Regional Exchanges’ Decline: 
Liberalization and technology favored centralized exchanges (BSE/NSE), marginalizing regional players. The CSE, ASE, and MSE couldn’t compete with automated systems and SEBI’s regulations.

Regulatory Evolution: 
SEBI’s formation (1988/1992) and reforms post-scams (1992, 2001) strengthened market integrity. 
The Securities Contracts (Regulation) Act (1956) and depositories (NSDL/CDSL) ensured stability.

Global Impact: 
India’s $5 trillion market cap (2024) reflects BSE and NSE’s global stature. The NSE’s derivatives leadership and BSE’s SME focus highlight complementary roles.

Challenges: 
Scandals (Harshad Mehta, Ketan Parekh), global crises (2008, 2020), and political events (demonetization, elections) have tested resilience, but robust systems and retail growth have sustained progress.

Future Outlook: 
Digital platforms, ESG investing, and GIFT City’s India INX signal India’s ambition to rival global hubs like New York and London.

Supporting Data (2025 Context)
BSE: Market cap ~$2.5T, 5,000 listed companies, Sensex at ~73,137.90 (April 2025). Key sectors: Finance, IT, Consumer Goods.

NSE: Market cap ~$4.9T, 2,000+ listed companies, Nifty at ~22,148.80 (April 2025).

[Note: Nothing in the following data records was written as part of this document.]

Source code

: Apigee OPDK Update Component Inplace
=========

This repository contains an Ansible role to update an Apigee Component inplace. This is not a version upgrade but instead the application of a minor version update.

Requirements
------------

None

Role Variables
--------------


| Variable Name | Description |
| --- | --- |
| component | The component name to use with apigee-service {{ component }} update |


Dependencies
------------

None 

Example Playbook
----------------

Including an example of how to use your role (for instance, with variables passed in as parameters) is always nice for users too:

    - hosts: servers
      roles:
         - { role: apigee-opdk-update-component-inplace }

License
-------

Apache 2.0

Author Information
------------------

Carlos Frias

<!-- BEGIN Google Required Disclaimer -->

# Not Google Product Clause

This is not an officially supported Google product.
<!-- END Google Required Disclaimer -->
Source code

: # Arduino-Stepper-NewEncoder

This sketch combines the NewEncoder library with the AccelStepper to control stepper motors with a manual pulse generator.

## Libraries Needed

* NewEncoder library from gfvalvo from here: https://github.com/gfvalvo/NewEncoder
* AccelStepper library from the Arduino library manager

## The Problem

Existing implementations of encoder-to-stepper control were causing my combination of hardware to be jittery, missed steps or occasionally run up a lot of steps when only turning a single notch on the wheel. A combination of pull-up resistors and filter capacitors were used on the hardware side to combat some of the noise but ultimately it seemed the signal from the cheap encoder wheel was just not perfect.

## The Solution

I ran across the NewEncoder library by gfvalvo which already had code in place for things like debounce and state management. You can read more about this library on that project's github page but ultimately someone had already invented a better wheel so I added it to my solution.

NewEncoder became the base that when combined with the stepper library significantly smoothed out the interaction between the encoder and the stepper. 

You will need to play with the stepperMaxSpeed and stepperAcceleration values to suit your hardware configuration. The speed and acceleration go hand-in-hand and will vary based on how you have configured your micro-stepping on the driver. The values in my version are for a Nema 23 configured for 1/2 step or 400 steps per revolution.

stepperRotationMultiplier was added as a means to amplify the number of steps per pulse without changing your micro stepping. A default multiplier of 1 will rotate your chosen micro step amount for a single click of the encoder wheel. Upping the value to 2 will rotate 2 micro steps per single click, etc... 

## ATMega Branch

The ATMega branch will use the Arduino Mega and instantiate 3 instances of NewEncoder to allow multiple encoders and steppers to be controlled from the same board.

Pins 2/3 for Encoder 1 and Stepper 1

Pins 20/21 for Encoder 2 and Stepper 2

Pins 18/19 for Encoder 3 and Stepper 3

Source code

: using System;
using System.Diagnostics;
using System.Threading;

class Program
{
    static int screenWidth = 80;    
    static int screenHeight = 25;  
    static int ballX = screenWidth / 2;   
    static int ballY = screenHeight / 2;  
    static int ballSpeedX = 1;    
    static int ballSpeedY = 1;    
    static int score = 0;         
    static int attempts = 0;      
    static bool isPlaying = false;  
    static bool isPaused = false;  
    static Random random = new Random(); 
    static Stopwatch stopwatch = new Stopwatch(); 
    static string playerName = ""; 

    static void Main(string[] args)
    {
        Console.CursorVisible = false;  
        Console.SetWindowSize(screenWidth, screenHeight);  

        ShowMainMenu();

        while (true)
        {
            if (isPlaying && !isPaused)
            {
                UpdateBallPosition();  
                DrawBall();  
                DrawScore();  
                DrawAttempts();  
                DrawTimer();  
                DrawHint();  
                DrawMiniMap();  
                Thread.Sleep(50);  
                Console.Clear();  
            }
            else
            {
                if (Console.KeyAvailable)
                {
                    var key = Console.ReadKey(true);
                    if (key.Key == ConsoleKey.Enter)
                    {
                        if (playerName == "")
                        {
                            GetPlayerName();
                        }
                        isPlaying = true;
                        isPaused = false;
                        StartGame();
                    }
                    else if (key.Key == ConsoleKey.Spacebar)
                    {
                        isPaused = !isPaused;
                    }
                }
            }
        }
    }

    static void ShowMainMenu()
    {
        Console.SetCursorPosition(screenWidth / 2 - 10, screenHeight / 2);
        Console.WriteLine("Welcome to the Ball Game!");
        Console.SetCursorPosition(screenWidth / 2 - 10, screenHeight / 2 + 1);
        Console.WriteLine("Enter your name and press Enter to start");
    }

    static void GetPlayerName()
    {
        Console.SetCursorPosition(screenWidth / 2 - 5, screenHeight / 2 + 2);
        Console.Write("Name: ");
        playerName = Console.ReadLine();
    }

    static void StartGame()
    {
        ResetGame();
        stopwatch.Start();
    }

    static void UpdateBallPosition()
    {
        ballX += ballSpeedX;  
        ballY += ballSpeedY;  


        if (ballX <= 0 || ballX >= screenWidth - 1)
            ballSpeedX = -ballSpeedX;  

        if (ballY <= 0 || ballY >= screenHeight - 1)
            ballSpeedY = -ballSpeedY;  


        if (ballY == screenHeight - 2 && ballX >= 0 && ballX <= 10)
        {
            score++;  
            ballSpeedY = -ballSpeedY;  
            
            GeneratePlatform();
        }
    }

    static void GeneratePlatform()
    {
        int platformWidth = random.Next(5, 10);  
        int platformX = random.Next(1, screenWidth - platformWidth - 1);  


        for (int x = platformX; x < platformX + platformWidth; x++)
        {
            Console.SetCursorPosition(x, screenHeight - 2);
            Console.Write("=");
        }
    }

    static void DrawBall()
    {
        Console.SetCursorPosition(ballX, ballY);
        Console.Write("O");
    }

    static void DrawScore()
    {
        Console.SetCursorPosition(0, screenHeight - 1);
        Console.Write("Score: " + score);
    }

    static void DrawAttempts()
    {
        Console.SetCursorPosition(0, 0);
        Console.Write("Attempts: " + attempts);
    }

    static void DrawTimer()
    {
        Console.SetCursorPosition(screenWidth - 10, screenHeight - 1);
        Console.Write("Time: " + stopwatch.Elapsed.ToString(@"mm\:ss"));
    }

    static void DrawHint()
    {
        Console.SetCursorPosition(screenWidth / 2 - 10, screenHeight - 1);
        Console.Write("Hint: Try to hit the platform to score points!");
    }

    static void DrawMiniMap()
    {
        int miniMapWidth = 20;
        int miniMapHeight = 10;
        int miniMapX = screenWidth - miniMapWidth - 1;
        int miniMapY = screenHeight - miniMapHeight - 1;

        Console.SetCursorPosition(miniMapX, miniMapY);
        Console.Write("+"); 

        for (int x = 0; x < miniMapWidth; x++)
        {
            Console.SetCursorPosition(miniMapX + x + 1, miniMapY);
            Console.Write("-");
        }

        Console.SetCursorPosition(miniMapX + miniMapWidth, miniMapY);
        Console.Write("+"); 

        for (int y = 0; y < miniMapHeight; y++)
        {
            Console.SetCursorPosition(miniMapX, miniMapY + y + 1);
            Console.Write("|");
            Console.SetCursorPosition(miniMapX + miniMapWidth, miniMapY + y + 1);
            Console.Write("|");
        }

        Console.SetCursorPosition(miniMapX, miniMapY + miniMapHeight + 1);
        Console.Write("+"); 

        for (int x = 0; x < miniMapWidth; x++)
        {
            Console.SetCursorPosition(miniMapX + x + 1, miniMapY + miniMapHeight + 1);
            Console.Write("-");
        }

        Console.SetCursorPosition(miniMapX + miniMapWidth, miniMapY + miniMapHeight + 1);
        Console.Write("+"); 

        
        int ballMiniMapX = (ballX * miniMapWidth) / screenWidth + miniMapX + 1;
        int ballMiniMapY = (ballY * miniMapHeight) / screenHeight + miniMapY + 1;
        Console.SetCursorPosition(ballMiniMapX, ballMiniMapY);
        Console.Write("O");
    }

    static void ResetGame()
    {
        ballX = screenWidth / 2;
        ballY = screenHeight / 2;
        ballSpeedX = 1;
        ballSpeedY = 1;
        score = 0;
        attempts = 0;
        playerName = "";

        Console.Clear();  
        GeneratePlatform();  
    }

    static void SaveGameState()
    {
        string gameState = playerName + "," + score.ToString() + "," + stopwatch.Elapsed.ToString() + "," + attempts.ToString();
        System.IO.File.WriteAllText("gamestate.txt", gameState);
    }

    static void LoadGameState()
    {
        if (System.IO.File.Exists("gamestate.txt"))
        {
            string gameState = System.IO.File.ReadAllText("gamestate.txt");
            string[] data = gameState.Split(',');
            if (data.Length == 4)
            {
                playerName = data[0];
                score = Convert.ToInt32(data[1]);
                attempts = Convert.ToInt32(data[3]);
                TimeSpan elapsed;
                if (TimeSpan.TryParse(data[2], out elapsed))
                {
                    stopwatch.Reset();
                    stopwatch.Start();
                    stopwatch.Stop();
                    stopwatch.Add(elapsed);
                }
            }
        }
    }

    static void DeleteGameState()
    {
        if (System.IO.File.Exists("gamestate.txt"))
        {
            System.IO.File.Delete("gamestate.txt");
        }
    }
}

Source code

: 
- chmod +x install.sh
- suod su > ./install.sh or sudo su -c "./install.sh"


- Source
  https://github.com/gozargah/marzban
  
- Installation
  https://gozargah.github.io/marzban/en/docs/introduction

Leads global derivatives with 11B+ contracts.

Total Market Cap: India’s stock market reached $5T in 2024, fourth globally after the U.S., China, and Japan.

Investor Base: Over 20 crore Demat accounts by 2025, with retail investors driving 50% of trading volumes.

This deep history underscores the BSE and NSE’s pivotal roles in shaping India’s financial landscape, with regional exchanges playing historical but diminished roles

India’s stock market journey mirrors the country’s broader economic evolution — from colonial systems and scams to reforms and rapid digitization.

BSE represents the legacy and tradition.

NSE is the symbol of modernization.

Together, they form a robust ecosystem where millions now participate daily.

As of 2025, India is not just a stock market participant but a global leader in equity and derivatives volumes, poised to shape the future of capital markets.